The long ö is the same as the short ö, but it is held for a longer period of time. To pronounce the short ü, make the long “i” sound in English and round your lips into an “o” shape while saying it. Again, the long version is simply held for a longer period of time. This sound, like the ö, has no English equivalent. Finally, the eszett (ß) is pronounced exactly as an “s” sound.
The majority of the German letters are already on your keyboard, but you will need to use a different technique to write the special characters. For Mac users, simply hold down the appropriate key and wait for a small window to appear. This pop-up will allow you to select from a variety of accent marks, including the German accent used in umlauts.

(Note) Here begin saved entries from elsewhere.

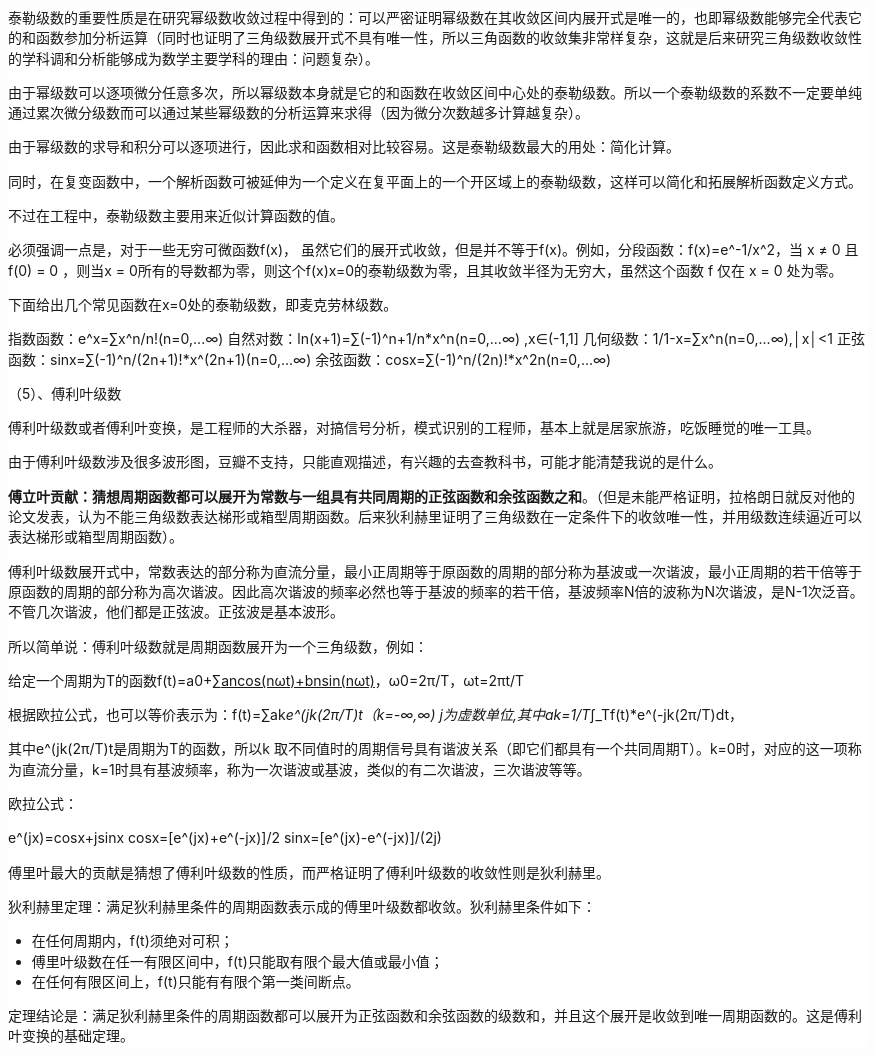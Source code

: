 泰勒级数的重要性质是在研究幂级数收敛过程中得到的：可以严密证明幂级数在其收敛区间内展开式是唯一的，也即幂级数能够完全代表它的和函数参加分析运算（同时也证明了三角级数展开式不具有唯一性，所以三角函数的收敛集非常样复杂，这就是后来研究三角级数收敛性的学科调和分析能够成为数学主要学科的理由：问题复杂）。

由于幂级数可以逐项微分任意多次，所以幂级数本身就是它的和函数在收敛区间中心处的泰勒级数。所以一个泰勒级数的系数不一定要单纯通过累次微分级数而可以通过某些幂级数的分析运算来求得（因为微分次数越多计算越复杂）。

由于幂级数的求导和积分可以逐项进行，因此求和函数相对比较容易。这是泰勒级数最大的用处：简化计算。

同时，在复变函数中，一个解析函数可被延伸为一个定义在复平面上的一个开区域上的泰勒级数，这样可以简化和拓展解析函数定义方式。

不过在工程中，泰勒级数主要用来近似计算函数的值。

必须强调一点是，对于一些无穷可微函数f(x)， 虽然它们的展开式收敛，但是并不等于f(x)。例如，分段函数：f(x)=e^-1/x^2，当 x ≠ 0 且 f(0) = 0 ，则当x = 0所有的导数都为零，则这个f(x)x=0的泰勒级数为零，且其收敛半径为无穷大，虽然这个函数 f 仅在 x = 0 处为零。

下面给出几个常见函数在x=0处的泰勒级数，即麦克劳林级数。

指数函数：e^x=∑x^n/n!(n=0,...∞) 
自然对数：ln(x+1)=∑(-1)^n+1/n*x^n(n=0,...∞) ,x∈(-1,1]
几何级数：1/1-x=∑x^n(n=0,...∞),│x│<1
正弦函数：sinx=∑(-1)^n/(2n+1)!*x^(2n+1)(n=0,...∞) 
余弦函数：cosx=∑(-1)^n/(2n)!*x^2n(n=0,...∞)

（5）、傅利叶级数

傅利叶级数或者傅利叶变换，是工程师的大杀器，对搞信号分析，模式识别的工程师，基本上就是居家旅游，吃饭睡觉的唯一工具。

由于傅利叶级数涉及很多波形图，豆瓣不支持，只能直观描述，有兴趣的去查教科书，可能才能清楚我说的是什么。

**傅立叶贡献：猜想周期函数都可以展开为常数与一组具有共同周期的正弦函数和余弦函数之和**。（但是未能严格证明，拉格朗日就反对他的论文发表，认为不能三角级数表达梯形或箱型周期函数。后来狄利赫里证明了三角级数在一定条件下的收敛唯一性，并用级数连续逼近可以表达梯形或箱型周期函数）。

傅利叶级数展开式中，常数表达的部分称为直流分量，最小正周期等于原函数的周期的部分称为基波或一次谐波，最小正周期的若干倍等于原函数的周期的部分称为高次谐波。因此高次谐波的频率必然也等于基波的频率的若干倍，基波频率N倍的波称为N次谐波，是N-1次泛音。不管几次谐波，他们都是正弦波。正弦波是基本波形。

所以简单说：傅利叶级数就是周期函数展开为一个三角级数，例如：

给定一个周期为T的函数f(t)=a0+∑[ancos(nωt)+bnsin(nωt)](n=1,...∞)，ω0=2π/T，ωt=2πt/T

根据欧拉公式，也可以等价表示为：f(t)=∑ak*e^(jk(2π/T)t（k=-∞,∞)
j为虚数单位,其中ak=1/T*∫_Tf(t)*e^(-jk(2π/T)dt，

其中e^(jk(2π/T)t是周期为T的函数，所以k 取不同值时的周期信号具有谐波关系（即它们都具有一个共同周期T）。k=0时，对应的这一项称为直流分量，k=1时具有基波频率，称为一次谐波或基波，类似的有二次谐波，三次谐波等等。

欧拉公式：

e^(jx)=cosx+jsinx
cosx=[e^(jx)+e^(-jx)]/2
sinx=[e^(jx)-e^(-jx)]/(2j)

傅里叶最大的贡献是猜想了傅利叶级数的性质，而严格证明了傅利叶级数的收敛性则是狄利赫里。

狄利赫里定理：满足狄利赫里条件的周期函数表示成的傅里叶级数都收敛。狄利赫里条件如下：

- 在任何周期内，f(t)须绝对可积； 
- 傅里叶级数在任一有限区间中，f(t)只能取有限个最大值或最小值；
- 在任何有限区间上，f(t)只能有有限个第一类间断点。

定理结论是：满足狄利赫里条件的周期函数都可以展开为正弦函数和余弦函数的级数和，并且这个展开是收敛到唯一周期函数的。这是傅利叶变换的基础定理。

Alternatively, hold down “Option + U” and then the letter to which you want to add the umlaut. Hold down the “s” key to write the eszett. Alternatively, you can just press “Option + S” to get a ß.
Writing a German accent on a Windows keyboard is a little different. To incorporate special characters into your written German, follow the steps below:
– ß → Alt + 0223
– Ä → Alt + 0196
– ä → Alt + 0228
– Ö → Alt + 0214
– ö → Alt + 0246
– Ü → Alt + 0220
– ü → Alt + 0252
German is spoken by over 230 million people worldwide, and it is the official language of six countries: Germany, Switzerland, Austria, Lichtenstein, Luxemburg, and Belgium. German is also widely spoken as a minority language in countries such as Denmark, Russia, Poland, Slovakia, Italy, and even Brazil.
Regardless of where you are, speaking with a German accent makes you sound more like a native speaker. It can help improve the overall flow of your words and allow you to communicate more effectively. Different versions may use different German verbs or German adjectives, so brush up on some local jargon before you go. The following are some different German dialects that can affect your German accent pronunciation:
Hochdeutsch (High German)
High German is spoken in southern Germany, near the Alps and highlands. This is the version of German that is spoken throughout most of the country today, as well as the version that is taught in schools and on TV. It is regarded as “standard” German.
Plattdeutsch (Low German)
Northern Germany and the Netherlands are the origins of this dialect. While the pronunciation of its German accent is similar to that of High German, the written forms are vastly different. It is not widely used and is becoming obsolete.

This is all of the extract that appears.